Stored data
____________

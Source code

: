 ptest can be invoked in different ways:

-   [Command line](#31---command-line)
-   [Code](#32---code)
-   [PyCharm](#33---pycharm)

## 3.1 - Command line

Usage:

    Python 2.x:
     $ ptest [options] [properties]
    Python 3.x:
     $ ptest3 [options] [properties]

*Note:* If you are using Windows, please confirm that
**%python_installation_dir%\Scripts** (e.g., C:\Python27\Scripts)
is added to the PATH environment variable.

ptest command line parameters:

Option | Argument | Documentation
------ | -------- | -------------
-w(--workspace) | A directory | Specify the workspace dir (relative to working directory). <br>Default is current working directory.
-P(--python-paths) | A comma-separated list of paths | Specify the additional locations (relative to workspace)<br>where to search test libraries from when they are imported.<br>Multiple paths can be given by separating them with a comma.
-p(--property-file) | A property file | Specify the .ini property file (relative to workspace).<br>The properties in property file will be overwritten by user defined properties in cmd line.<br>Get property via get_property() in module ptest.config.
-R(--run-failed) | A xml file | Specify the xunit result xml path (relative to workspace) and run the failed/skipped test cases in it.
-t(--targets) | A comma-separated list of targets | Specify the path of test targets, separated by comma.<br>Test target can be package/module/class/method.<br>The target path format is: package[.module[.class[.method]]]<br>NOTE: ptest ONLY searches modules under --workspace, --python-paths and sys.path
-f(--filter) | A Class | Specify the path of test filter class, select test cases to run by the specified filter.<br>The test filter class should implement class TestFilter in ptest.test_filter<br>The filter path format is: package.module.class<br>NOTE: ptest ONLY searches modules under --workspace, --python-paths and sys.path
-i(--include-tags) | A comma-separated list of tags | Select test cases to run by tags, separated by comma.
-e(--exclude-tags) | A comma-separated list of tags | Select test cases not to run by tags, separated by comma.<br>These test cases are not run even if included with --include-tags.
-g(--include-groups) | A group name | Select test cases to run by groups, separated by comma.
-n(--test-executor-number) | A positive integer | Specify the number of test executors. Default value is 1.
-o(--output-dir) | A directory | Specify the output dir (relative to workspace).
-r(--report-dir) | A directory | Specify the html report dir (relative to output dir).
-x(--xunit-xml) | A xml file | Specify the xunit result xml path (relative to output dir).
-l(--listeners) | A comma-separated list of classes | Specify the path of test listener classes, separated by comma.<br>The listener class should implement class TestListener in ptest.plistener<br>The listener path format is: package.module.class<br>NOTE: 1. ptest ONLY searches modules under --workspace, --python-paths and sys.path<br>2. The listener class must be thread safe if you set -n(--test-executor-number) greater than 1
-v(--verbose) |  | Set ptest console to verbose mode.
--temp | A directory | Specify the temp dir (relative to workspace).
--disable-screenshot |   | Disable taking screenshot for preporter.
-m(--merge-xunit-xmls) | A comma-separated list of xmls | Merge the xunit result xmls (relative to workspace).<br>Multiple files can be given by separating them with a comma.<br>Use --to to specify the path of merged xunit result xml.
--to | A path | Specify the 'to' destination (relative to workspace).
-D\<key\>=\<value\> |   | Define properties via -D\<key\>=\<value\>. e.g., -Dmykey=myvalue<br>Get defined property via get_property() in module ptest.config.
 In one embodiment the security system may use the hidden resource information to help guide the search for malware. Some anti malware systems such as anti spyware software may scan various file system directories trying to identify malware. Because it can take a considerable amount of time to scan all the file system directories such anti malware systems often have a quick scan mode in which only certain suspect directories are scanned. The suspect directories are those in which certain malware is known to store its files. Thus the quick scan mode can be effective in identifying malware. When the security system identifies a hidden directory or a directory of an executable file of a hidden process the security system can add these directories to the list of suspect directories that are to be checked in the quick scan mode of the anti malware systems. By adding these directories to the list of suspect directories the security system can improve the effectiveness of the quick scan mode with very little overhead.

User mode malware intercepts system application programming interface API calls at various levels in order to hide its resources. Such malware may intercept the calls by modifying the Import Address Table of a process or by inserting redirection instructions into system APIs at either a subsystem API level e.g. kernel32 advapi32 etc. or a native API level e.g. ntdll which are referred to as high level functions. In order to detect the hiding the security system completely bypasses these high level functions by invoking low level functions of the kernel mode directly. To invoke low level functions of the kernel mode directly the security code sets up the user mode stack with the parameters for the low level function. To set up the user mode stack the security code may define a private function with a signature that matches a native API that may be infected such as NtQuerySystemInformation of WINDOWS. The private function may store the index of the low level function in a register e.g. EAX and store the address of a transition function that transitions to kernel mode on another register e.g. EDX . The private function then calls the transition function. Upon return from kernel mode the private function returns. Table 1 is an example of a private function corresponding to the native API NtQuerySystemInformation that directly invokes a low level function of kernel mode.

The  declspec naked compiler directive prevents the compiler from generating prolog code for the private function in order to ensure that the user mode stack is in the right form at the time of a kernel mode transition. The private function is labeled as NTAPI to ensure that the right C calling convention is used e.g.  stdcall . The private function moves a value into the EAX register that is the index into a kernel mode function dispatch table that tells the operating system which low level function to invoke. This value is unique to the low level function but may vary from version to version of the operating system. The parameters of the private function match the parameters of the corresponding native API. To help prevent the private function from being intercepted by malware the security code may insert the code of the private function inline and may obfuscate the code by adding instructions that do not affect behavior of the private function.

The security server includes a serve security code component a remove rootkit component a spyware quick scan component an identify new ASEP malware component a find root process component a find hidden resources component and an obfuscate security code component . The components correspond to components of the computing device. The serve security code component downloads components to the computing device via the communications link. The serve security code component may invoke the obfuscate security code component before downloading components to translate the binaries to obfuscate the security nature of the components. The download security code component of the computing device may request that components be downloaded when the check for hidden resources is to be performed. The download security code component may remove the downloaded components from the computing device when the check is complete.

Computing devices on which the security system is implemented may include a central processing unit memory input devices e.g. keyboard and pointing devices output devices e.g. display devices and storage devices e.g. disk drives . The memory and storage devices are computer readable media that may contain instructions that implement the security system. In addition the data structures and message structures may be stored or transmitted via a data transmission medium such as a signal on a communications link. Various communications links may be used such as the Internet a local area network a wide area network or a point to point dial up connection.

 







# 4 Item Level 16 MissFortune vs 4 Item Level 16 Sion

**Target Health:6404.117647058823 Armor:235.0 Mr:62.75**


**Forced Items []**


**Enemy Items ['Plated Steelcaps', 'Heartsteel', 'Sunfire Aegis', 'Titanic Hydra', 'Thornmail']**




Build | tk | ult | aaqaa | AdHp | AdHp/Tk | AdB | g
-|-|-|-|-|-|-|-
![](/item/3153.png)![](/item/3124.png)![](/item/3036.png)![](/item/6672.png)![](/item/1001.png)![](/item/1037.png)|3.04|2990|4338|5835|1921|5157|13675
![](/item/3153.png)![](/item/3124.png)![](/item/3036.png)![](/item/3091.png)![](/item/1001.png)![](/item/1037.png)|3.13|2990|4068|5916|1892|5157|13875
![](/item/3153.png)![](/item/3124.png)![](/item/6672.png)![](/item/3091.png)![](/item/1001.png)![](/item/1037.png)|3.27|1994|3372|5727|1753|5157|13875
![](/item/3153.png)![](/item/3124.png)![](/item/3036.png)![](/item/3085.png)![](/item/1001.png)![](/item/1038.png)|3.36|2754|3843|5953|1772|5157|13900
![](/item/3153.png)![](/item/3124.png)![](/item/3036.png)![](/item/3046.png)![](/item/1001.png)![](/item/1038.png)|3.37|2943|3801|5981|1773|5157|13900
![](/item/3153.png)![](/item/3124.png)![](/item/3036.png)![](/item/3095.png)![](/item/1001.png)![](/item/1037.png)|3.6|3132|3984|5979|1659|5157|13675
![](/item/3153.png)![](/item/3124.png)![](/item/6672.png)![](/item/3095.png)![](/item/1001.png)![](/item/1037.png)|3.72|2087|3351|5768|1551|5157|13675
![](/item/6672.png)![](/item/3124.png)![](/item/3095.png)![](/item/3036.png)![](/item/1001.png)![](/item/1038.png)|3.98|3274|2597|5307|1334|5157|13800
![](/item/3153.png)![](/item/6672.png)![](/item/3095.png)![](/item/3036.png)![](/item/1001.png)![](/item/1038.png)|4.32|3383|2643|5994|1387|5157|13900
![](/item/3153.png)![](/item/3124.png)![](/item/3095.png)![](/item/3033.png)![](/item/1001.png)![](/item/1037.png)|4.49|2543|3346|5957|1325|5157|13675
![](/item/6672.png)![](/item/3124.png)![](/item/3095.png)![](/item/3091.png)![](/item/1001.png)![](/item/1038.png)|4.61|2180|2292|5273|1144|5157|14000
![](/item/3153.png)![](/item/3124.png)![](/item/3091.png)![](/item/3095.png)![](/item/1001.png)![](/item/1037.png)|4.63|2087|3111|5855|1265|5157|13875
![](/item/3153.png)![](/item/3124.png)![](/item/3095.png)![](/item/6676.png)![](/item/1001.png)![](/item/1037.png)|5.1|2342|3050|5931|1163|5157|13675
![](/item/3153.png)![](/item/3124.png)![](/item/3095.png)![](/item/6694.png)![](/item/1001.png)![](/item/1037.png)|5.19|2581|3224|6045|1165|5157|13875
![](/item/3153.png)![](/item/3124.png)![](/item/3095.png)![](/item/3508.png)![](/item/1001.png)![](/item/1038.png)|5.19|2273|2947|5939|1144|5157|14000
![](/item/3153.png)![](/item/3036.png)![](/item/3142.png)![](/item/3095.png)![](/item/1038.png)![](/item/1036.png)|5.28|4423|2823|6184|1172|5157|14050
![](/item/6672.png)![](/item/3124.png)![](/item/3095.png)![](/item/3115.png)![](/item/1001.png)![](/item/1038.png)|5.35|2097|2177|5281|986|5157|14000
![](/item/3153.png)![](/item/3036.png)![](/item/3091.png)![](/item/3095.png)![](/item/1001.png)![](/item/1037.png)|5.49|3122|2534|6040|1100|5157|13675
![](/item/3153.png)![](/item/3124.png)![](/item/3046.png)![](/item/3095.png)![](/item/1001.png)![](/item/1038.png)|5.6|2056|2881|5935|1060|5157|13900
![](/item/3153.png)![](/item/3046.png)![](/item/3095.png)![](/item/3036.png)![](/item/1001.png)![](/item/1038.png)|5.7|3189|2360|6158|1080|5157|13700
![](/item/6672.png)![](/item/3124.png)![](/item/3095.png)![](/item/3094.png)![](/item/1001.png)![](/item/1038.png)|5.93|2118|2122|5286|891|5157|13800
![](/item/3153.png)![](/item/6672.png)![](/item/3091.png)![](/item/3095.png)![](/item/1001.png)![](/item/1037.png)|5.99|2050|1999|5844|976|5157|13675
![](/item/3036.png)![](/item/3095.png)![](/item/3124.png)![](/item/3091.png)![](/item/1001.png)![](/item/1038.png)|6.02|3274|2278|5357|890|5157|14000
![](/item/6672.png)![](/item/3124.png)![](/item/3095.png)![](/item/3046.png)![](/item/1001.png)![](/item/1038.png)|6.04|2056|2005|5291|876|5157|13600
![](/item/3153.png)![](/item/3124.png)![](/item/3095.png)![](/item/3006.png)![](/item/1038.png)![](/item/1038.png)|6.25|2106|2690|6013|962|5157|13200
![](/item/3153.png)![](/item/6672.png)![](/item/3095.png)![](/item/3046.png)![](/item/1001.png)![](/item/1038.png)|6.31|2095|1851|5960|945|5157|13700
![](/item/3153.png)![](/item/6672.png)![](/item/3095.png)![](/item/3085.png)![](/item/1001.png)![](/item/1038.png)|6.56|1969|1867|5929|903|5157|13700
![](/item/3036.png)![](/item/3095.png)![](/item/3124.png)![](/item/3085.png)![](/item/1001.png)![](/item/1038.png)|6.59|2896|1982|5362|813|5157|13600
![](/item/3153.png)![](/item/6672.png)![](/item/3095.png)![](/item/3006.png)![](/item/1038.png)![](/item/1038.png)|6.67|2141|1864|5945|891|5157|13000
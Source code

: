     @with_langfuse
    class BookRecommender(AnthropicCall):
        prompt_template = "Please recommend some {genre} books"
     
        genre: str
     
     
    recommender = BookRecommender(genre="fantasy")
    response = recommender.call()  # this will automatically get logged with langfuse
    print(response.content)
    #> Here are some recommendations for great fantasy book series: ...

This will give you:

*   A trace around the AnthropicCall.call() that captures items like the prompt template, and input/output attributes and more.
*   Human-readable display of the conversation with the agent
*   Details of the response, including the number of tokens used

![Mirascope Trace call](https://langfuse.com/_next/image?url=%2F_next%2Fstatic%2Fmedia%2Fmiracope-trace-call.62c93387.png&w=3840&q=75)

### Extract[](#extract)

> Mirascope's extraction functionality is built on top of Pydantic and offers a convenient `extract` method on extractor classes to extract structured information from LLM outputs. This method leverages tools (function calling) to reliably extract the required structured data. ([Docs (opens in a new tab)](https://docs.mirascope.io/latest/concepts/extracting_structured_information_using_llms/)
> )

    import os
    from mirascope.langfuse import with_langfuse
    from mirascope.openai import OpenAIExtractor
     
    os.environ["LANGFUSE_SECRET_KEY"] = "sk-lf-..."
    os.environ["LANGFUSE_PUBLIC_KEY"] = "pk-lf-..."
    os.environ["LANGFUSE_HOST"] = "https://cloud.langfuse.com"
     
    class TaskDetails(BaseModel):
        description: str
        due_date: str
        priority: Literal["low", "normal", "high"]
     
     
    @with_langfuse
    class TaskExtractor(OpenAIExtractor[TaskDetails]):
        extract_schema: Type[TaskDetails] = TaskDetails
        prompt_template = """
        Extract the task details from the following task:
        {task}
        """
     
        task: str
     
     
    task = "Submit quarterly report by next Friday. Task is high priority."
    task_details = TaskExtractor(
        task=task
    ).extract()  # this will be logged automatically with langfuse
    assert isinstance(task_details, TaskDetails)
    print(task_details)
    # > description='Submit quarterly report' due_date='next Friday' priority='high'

____________

● **Problem**:
Take the lines above from the one containing "-R(--run-failed) | A" to the one containing "-t(--targets) | A" and retype them exactly, both ends included, with nothing added.

● **Solved exercise**:
-R(--run-failed) | A xml file | Specify the xunit result xml path (relative to workspace) and run the failed/skipped test cases in it.
-t(--targets) | A comma-separated list of targets | Specify the path of test targets, separated by comma.<br>Test target can be package/module/class/method.<br>The target path format is: package[.module[.class[.method]]]<br>NOTE: ptest ONLY searches modules under --workspace, --python-paths and sys.path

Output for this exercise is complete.